Provided material >>
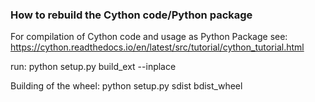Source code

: ### How to rebuild the Cython code/Python package

For compilation of Cython code and usage as Python Package see:
https://cython.readthedocs.io/en/latest/src/tutorial/cython_tutorial.html

run: python setup.py build_ext --inplace

Building of the wheel:
python setup.py sdist bdist_wheel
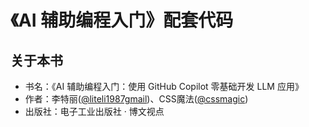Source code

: # 《AI 辅助编程入门》配套代码

## 关于本书

* 书名：《AI 辅助编程入门：使用 GitHub Copilot 零基础开发 LLM 应用》
* 作者：李特丽([@liteli1987gmail](https://github.com/liteli1987gmail))、CSS魔法([@cssmagic](https://github.com/cssmagic))
* 出版社：电子工业出版社 · 博文视点

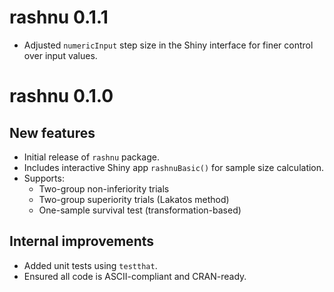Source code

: # rashnu 0.1.1

* Adjusted `numericInput` step size in the Shiny interface for finer control over input values.

# rashnu 0.1.0

## New features

* Initial release of `rashnu` package.
* Includes interactive Shiny app `rashnuBasic()` for sample size calculation.
* Supports:
  - Two-group non-inferiority trials
  - Two-group superiority trials (Lakatos method)
  - One-sample survival test (transformation-based)

## Internal improvements

* Added unit tests using `testthat`.
* Ensured all code is ASCII-compliant and CRAN-ready.
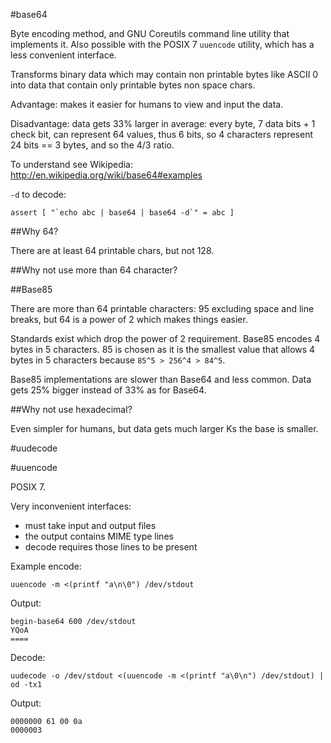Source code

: #base64

Byte encoding method, and GNU Coreutils command line utility that implements it.
Also possible with the POSIX 7 `uuencode` utility, which has a less convenient interface.

Transforms binary data which may contain non printable bytes like ASCII 0 into data
that contain only printable bytes non space chars.

Advantage: makes it easier for humans to view and input the data.

Disadvantage: data gets 33% larger in average: every byte, 7 data bits + 1 check bit, can
represent 64 values, thus 6 bits, so 4 characters represent 24 bits == 3 bytes,
and so the 4/3 ratio.

To understand see Wikipedia: <http://en.wikipedia.org/wiki/base64#examples>

`-d` to decode:

    assert [ "`echo abc | base64 | base64 -d`" = abc ]

##Why 64?

There are at least 64 printable chars, but not 128.

##Why not use more than 64 character?

##Base85

There are more than 64 printable characters: 95 excluding space and line breaks,
but 64 is a power of 2 which makes things easier.

Standards exist which drop the power of 2 requirement.
Base85 encodes 4 bytes in 5 characters. 85 is chosen as it is the smallest value
that allows 4 bytes in 5 characters because `85^5 > 256^4 > 84^5`.

Base85 implementations are slower than Base64 and less common.
Data gets 25% bigger instead of 33% as for Base64.

##Why not use hexadecimal?

Even simpler for humans, but data gets much larger Ks the base is smaller.

#uudecode

#uuencode

POSIX 7.

Very inconvenient interfaces:

- must take input and output files
- the output contains MIME type lines
- decode requires those lines to be present

Example encode:

    uuencode -m <(printf "a\n\0") /dev/stdout

Output:

    begin-base64 600 /dev/stdout
    YQoA
    ====

Decode:

    uudecode -o /dev/stdout <(uuencode -m <(printf "a\0\n") /dev/stdout) | od -tx1

Output:

    0000000 61 00 0a
    0000003
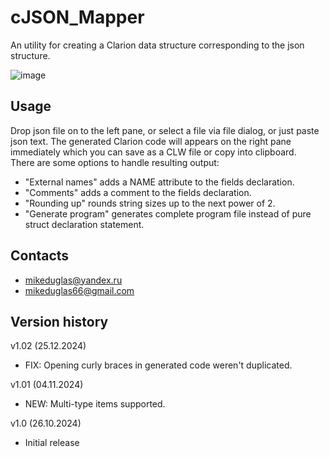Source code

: # cJSON_Mapper
An utility for creating a Clarion data structure corresponding to the json structure.

![image](https://github.com/user-attachments/assets/95fc661f-70e5-40f4-b0b6-2a0dbe5a8376)

## Usage
Drop json file on to the left pane, or select a file via file dialog, or just paste json text. The generated Clarion code will appears on the right pane immediately which you can save as a CLW file or copy into clipboard.  
There are some options to handle resulting output:  
- "External names" adds a NAME attribute to the fields declaration.
- "Comments" adds a comment to the fields declaration.
- "Rounding up" rounds string sizes up to the next power of 2.
- "Generate program" generates complete program file instead of pure struct declaration statement.

## Contacts
- <mikeduglas@yandex.ru>
- <mikeduglas66@gmail.com>

## Version history
v1.02 (25.12.2024)
- FIX: Opening curly braces in generated code weren't duplicated.

v1.01 (04.11.2024)
- NEW: Multi-type items supported.

v1.0 (26.10.2024)
- Initial release
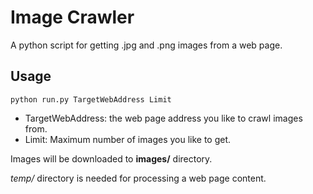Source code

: # Image Crawler 

A python script for getting .jpg and .png images from a web page.

## Usage

`python run.py TargetWebAddress Limit`

* TargetWebAddress: the web page address you like to crawl images from.
* Limit: Maximum number of images you like to get. 

Images will be downloaded to **images/** directory. 

*temp/* directory is needed for processing a web page content. 
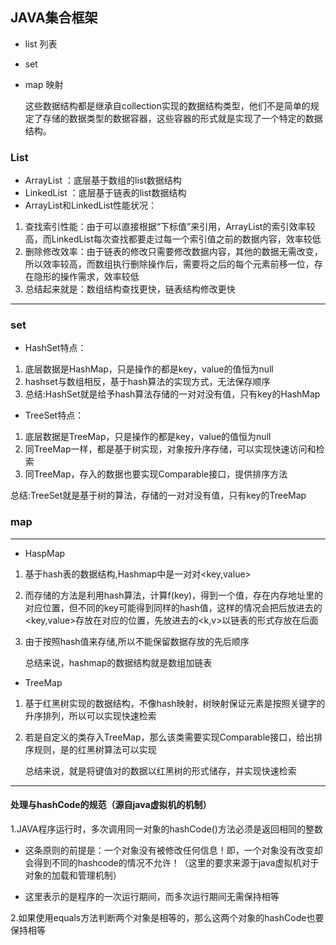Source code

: ## JAVA集合框架
* list 列表

* set 

* map 映射

	这些数据结构都是继承自collection实现的数据结构类型，他们不是简单的规定了存储的数据类型的数据容器，这些容器的形式就是实现了一个特定的数据结构。

### List
* ArrayList ：底层基于数组的list数据结构
* LinkedList ：底层基于链表的list数据结构
* ArrayList和LinkedList性能状况：
 1. 查找索引性能：由于可以直接根据“下标值”来引用，ArrayList的索引效率较高，而LinkedList每次查找都要走过每一个索引值之前的数据内容，效率较低
 2. 删除修改效率：由于链表的修改只需要修改数据内容，其他的数据无需改变，所以效率较高，而数组执行删除操作后，需要将之后的每个元素前移一位，存在隐形的操作需求，效率较低
 3. 总结起来就是：数组结构查找更快，链表结构修改更快



---

### set 

* HashSet特点： 

1. 底层数据是HashMap，只是操作的都是key，value的值恒为null
2. hashset与数组相反，基于hash算法的实现方式，无法保存顺序
3. 总结:HashSet就是给予hash算法存储的一对对没有值，只有key的HashMap



* TreeSet特点： 

1. 底层数据是TreeMap，只是操作的都是key，value的值恒为null
2. 同TreeMap一样，都是基于树实现，对象按升序存储，可以实现快速访问和检索
3. 同TreeMap，存入的数据也要实现Comparable接口，提供排序方法



总结:TreeSet就是基于树的算法，存储的一对对没有值，只有key的TreeMap



### map

---

* HaspMap 

1. 基于hash表的数据结构,Hashmap中是一对对<key,value>

2. 而存储的方法是利用hash算法，计算f(key)，得到一个值，存在内存地址里的对应位置，但不同的key可能得到同样的hash值，这样的情况会把后放进去的<key,value>存放在对应的位置，先放进去的<k,v>以链表的形式存放在后面

3. 由于按照hash值来存储,所以不能保留数据存放的先后顺序

   

   总结来说，hashmap的数据结构就是数组加链表





* TreeMap

1. 基于红黑树实现的数据结构，不像hash映射，树映射保证元素是按照关键字的升序排列，所以可以实现快速检索

2. 若是自定义的类存入TreeMap，那么该类需要实现Comparable接口，给出排序规则，是的红黑树算法可以实现

   

   总结来说，就是将键值对的数据以红黑树的形式储存，并实现快速检索





---
#### 处理与hashCode的规范（源自java虚拟机的机制）

1.JAVA程序运行时，多次调用同一对象的hashCode()方法必须是返回相同的整数

* 这条原则的前提是：一个对象没有被修改任何信息！即，一个对象没有改变却会得到不同的hashcode的情况不允许！（这里的要求来源于java虚拟机对于对象的加载和管理机制）

* 这里表示的是程序的一次运行期间，而多次运行期间无需保持相等 

2.如果使用equals方法判断两个对象是相等的，那么这两个对象的hashCode也要保持相等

What to produce >> Report the number of lines in the listing that contain the word "Limit". No other words are permitted.

Solution for this problem >> 2